PROBLEM: Please output the data exactly, without omitting anything.

====== DATASET EXTRACT

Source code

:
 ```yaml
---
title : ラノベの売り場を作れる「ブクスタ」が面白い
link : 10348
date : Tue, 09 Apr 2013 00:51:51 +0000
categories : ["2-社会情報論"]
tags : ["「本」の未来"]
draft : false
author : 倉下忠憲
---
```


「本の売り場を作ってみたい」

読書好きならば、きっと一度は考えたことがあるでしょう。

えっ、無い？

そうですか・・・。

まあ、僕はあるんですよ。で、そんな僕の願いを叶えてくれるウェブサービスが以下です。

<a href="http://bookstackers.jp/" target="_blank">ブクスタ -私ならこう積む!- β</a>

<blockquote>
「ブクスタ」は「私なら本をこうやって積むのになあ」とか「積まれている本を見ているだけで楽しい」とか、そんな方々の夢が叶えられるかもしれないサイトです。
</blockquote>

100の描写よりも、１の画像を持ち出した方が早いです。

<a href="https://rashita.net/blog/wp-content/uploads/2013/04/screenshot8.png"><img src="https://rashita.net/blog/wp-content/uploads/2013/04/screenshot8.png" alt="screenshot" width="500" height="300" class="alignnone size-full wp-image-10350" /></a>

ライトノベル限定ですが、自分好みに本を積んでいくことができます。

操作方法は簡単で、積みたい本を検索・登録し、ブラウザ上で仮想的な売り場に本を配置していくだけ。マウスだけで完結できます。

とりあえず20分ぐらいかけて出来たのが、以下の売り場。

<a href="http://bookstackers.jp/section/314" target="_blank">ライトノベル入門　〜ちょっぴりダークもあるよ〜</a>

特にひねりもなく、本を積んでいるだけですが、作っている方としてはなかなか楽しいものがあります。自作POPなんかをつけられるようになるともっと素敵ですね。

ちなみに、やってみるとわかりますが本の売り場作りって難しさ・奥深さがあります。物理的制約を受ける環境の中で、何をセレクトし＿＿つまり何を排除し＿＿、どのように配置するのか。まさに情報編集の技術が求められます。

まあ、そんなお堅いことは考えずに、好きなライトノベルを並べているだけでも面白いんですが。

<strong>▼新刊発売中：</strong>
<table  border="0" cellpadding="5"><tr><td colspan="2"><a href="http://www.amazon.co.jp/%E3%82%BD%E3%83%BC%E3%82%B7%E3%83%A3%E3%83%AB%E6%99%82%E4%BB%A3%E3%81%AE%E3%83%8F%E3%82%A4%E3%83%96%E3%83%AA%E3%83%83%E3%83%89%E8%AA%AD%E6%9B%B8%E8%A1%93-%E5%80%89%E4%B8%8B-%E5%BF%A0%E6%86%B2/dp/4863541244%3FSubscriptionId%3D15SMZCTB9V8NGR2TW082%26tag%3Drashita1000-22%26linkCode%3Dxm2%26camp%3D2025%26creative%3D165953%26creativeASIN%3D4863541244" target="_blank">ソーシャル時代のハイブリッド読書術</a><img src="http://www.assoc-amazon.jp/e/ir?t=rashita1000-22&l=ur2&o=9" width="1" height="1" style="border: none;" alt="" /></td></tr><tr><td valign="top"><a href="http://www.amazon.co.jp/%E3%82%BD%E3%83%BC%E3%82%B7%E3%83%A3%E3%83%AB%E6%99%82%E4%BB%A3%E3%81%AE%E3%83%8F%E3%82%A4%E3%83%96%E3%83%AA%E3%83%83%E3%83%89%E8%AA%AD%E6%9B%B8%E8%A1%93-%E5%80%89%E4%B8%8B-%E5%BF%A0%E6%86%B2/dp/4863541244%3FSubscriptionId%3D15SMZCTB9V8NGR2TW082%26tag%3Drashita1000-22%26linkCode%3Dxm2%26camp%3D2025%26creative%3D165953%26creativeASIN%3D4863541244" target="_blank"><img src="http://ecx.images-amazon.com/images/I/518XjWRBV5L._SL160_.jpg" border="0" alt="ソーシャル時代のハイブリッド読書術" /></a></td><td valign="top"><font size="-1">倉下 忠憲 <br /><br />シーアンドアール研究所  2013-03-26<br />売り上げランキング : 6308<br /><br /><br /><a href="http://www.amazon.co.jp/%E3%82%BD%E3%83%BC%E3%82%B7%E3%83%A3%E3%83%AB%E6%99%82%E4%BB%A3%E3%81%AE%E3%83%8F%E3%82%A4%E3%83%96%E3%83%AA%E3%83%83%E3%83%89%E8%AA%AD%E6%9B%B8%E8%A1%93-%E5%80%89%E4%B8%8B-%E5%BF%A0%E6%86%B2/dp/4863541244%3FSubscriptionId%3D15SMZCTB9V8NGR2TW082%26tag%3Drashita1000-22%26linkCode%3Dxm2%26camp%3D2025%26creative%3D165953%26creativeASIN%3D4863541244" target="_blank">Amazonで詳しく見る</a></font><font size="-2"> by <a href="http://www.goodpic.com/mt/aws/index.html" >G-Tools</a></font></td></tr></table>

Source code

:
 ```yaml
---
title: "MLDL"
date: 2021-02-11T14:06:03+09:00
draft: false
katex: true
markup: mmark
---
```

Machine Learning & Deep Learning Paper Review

============

RESPONSE TO THIS EXERCISE:
Source code

:
 ```yaml
---
title : ラノベの売り場を作れる「ブクスタ」が面白い
link : 10348
date : Tue, 09 Apr 2013 00:51:51 +0000
categories : ["2-社会情報論"]
tags : ["「本」の未来"]
draft : false
author : 倉下忠憲
---
```


「本の売り場を作ってみたい」

読書好きならば、きっと一度は考えたことがあるでしょう。

えっ、無い？

そうですか・・・。

まあ、僕はあるんですよ。で、そんな僕の願いを叶えてくれるウェブサービスが以下です。

<a href="http://bookstackers.jp/" target="_blank">ブクスタ -私ならこう積む!- β</a>

<blockquote>
「ブクスタ」は「私なら本をこうやって積むのになあ」とか「積まれている本を見ているだけで楽しい」とか、そんな方々の夢が叶えられるかもしれないサイトです。
</blockquote>

100の描写よりも、１の画像を持ち出した方が早いです。

<a href="https://rashita.net/blog/wp-content/uploads/2013/04/screenshot8.png"><img src="https://rashita.net/blog/wp-content/uploads/2013/04/screenshot8.png" alt="screenshot" width="500" height="300" class="alignnone size-full wp-image-10350" /></a>

ライトノベル限定ですが、自分好みに本を積んでいくことができます。

操作方法は簡単で、積みたい本を検索・登録し、ブラウザ上で仮想的な売り場に本を配置していくだけ。マウスだけで完結できます。

とりあえず20分ぐらいかけて出来たのが、以下の売り場。

<a href="http://bookstackers.jp/section/314" target="_blank">ライトノベル入門　〜ちょっぴりダークもあるよ〜</a>

特にひねりもなく、本を積んでいるだけですが、作っている方としてはなかなか楽しいものがあります。自作POPなんかをつけられるようになるともっと素敵ですね。

ちなみに、やってみるとわかりますが本の売り場作りって難しさ・奥深さがあります。物理的制約を受ける環境の中で、何をセレクトし＿＿つまり何を排除し＿＿、どのように配置するのか。まさに情報編集の技術が求められます。

まあ、そんなお堅いことは考えずに、好きなライトノベルを並べているだけでも面白いんですが。

<strong>▼新刊発売中：</strong>
<table  border="0" cellpadding="5"><tr><td colspan="2"><a href="http://www.amazon.co.jp/%E3%82%BD%E3%83%BC%E3%82%B7%E3%83%A3%E3%83%AB%E6%99%82%E4%BB%A3%E3%81%AE%E3%83%8F%E3%82%A4%E3%83%96%E3%83%AA%E3%83%83%E3%83%89%E8%AA%AD%E6%9B%B8%E8%A1%93-%E5%80%89%E4%B8%8B-%E5%BF%A0%E6%86%B2/dp/4863541244%3FSubscriptionId%3D15SMZCTB9V8NGR2TW082%26tag%3Drashita1000-22%26linkCode%3Dxm2%26camp%3D2025%26creative%3D165953%26creativeASIN%3D4863541244" target="_blank">ソーシャル時代のハイブリッド読書術</a><img src="http://www.assoc-amazon.jp/e/ir?t=rashita1000-22&l=ur2&o=9" width="1" height="1" style="border: none;" alt="" /></td></tr><tr><td valign="top"><a href="http://www.amazon.co.jp/%E3%82%BD%E3%83%BC%E3%82%B7%E3%83%A3%E3%83%AB%E6%99%82%E4%BB%A3%E3%81%AE%E3%83%8F%E3%82%A4%E3%83%96%E3%83%AA%E3%83%83%E3%83%89%E8%AA%AD%E6%9B%B8%E8%A1%93-%E5%80%89%E4%B8%8B-%E5%BF%A0%E6%86%B2/dp/4863541244%3FSubscriptionId%3D15SMZCTB9V8NGR2TW082%26tag%3Drashita1000-22%26linkCode%3Dxm2%26camp%3D2025%26creative%3D165953%26creativeASIN%3D4863541244" target="_blank"><img src="http://ecx.images-amazon.com/images/I/518XjWRBV5L._SL160_.jpg" border="0" alt="ソーシャル時代のハイブリッド読書術" /></a></td><td valign="top"><font size="-1">倉下 忠憲 <br /><br />シーアンドアール研究所  2013-03-26<br />売り上げランキング : 6308<br /><br /><br /><a href="http://www.amazon.co.jp/%E3%82%BD%E3%83%BC%E3%82%B7%E3%83%A3%E3%83%AB%E6%99%82%E4%BB%A3%E3%81%AE%E3%83%8F%E3%82%A4%E3%83%96%E3%83%AA%E3%83%83%E3%83%89%E8%AA%AD%E6%9B%B8%E8%A1%93-%E5%80%89%E4%B8%8B-%E5%BF%A0%E6%86%B2/dp/4863541244%3FSubscriptionId%3D15SMZCTB9V8NGR2TW082%26tag%3Drashita1000-22%26linkCode%3Dxm2%26camp%3D2025%26creative%3D165953%26creativeASIN%3D4863541244" target="_blank">Amazonで詳しく見る</a></font><font size="-2"> by <a href="http://www.goodpic.com/mt/aws/index.html" >G-Tools</a></font></td></tr></table>

Source code

:
 ```yaml
---
title: "MLDL"
date: 2021-02-11T14:06:03+09:00
draft: false
katex: true
markup: mmark
---
```

Machine Learning & Deep Learning Paper Review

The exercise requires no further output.